_Source texts of formatted documents_
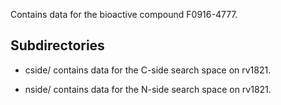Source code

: Contains data for the bioactive compound F0916-4777.

## Subdirectories

- cside/ contains data for the C-side search space on rv1821.

- nside/ contains data for the N-side search space on rv1821.

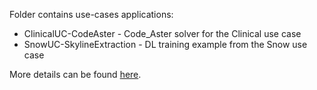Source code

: Folder contains use-cases applications:

*  ClinicalUC-CodeAster - Code_Aster solver for the Clinical use case
*  SnowUC-SkylineExtraction - DL training example from the Snow use case

More details can be found [here](https://www.sodalite.eu/reports/d34-full-release-application-and-infrastructure-performance-models).

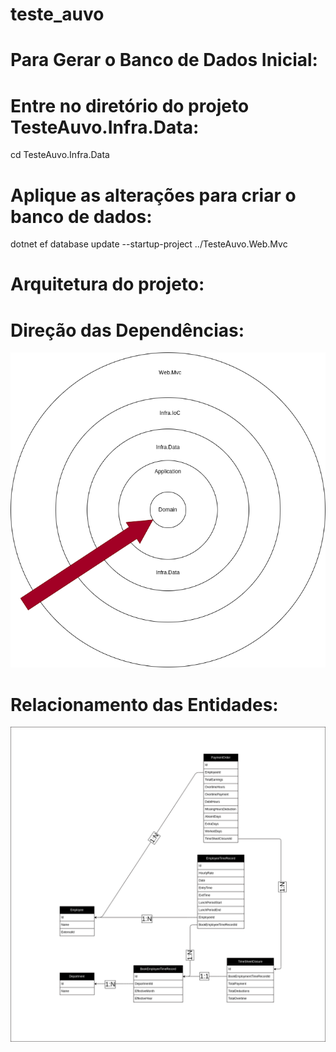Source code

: # teste_auvo

# Para Gerar o Banco de Dados Inicial:

# Entre no diretório do projeto TesteAuvo.Infra.Data:
cd TesteAuvo.Infra.Data

# Aplique as alterações para criar o banco de dados:
dotnet ef database update --startup-project ../TesteAuvo.Web.Mvc

# Arquitetura do projeto:

# Direção das Dependências:
![Direção das Dependências](doc/TesteAuvo-Camadas.png?raw=true "Camadas")

# Relacionamento das Entidades:
![Relacionamento das Entidades](doc/TesteAuvo-Relacionamentos.png?raw=true "Relacionamento")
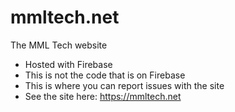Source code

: # mmltech.net
The MML Tech website
- Hosted with Firebase
- This is not the code that is on Firebase
- This is where you can report issues with the site
- See the site here: https://mmltech.net
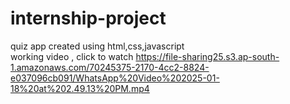 # internship-project
quiz app created using html,css,javascript
<br>
working video , click to watch
https://file-sharing25.s3.ap-south-1.amazonaws.com/70245375-2170-4cc2-8824-e037096cb091/WhatsApp%20Video%202025-01-18%20at%202.49.13%20PM.mp4

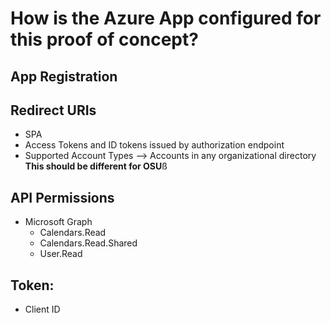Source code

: # How is the Azure App configured for this proof of concept? 

## App Registration 

## Redirect URIs

- SPA 
- Access Tokens and ID tokens issued by authorization endpoint 
- Supported Account Types --> Accounts in any organizational directory **This should be different for OSU**ß


## API Permissions 
- Microsoft Graph
    - Calendars.Read
    - Calendars.Read.Shared
    - User.Read

## Token: 
- Client ID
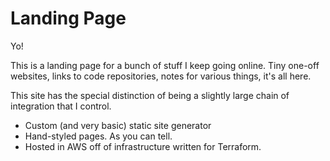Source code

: # Landing Page

Yo!

This is a landing page for a bunch of stuff I keep going online. 
Tiny one-off websites, links to code repositories, notes for various things, it's all here.

This site has the special distinction of being a slightly large chain of integration 
that I control.

- Custom (and very basic) static site generator
- Hand-styled pages. As you can tell. 
- Hosted in AWS off of infrastructure written for Terraform.
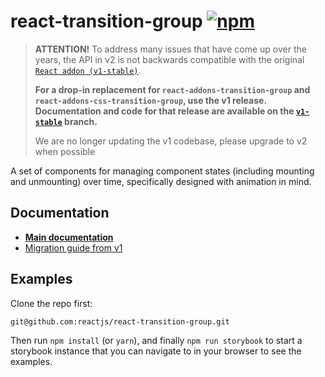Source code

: react-transition-group [![npm](https://img.shields.io/npm/v/react-transition-group.svg)](https://www.npmjs.org/package/react-transition-group)
==============================================================================================================================================

> **ATTENTION!** To address many issues that have come up over the years, the API in v2 is not backwards compatible with the original [`React addon (v1-stable)`](https://github.com/reactjs/react-transition-group/tree/v1-stable).
>
> **For a drop-in replacement for `react-addons-transition-group` and `react-addons-css-transition-group`, use the v1 release. Documentation and code for that release are available on the [`v1-stable`](https://github.com/reactjs/react-transition-group/tree/v1-stable) branch.**
>
> We are no longer updating the v1 codebase, please upgrade to v2 when possible

A set of components for managing component states (including mounting and unmounting) over time, specifically designed with animation in mind.

Documentation
-------------

-   [**Main documentation**](https://reactcommunity.org/react-transition-group/)
-   [Migration guide from v1](/Migration.md)

Examples
--------

Clone the repo first:

    git@github.com:reactjs/react-transition-group.git

Then run `npm install` (or `yarn`), and finally `npm run storybook` to start a storybook instance that you can navigate to in your browser to see the examples.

_Exercise_
Retype the entries above exactly, starting at their first line and ending with the line that holds "# Arquitetura do"; pictures stay out.

_Result of the task_
Source code

: Contains data for the bioactive compound F0916-4777.

## Subdirectories

- cside/ contains data for the C-side search space on rv1821.

- nside/ contains data for the N-side search space on rv1821.

Source code

: Folder contains use-cases applications:

*  ClinicalUC-CodeAster - Code_Aster solver for the Clinical use case
*  SnowUC-SkylineExtraction - DL training example from the Snow use case

More details can be found [here](https://www.sodalite.eu/reports/d34-full-release-application-and-infrastructure-performance-models).

Source code

: # teste_auvo

# Para Gerar o Banco de Dados Inicial:

# Entre no diretório do projeto TesteAuvo.Infra.Data:
cd TesteAuvo.Infra.Data

# Aplique as alterações para criar o banco de dados:
dotnet ef database update --startup-project ../TesteAuvo.Web.Mvc

# Arquitetura do projeto:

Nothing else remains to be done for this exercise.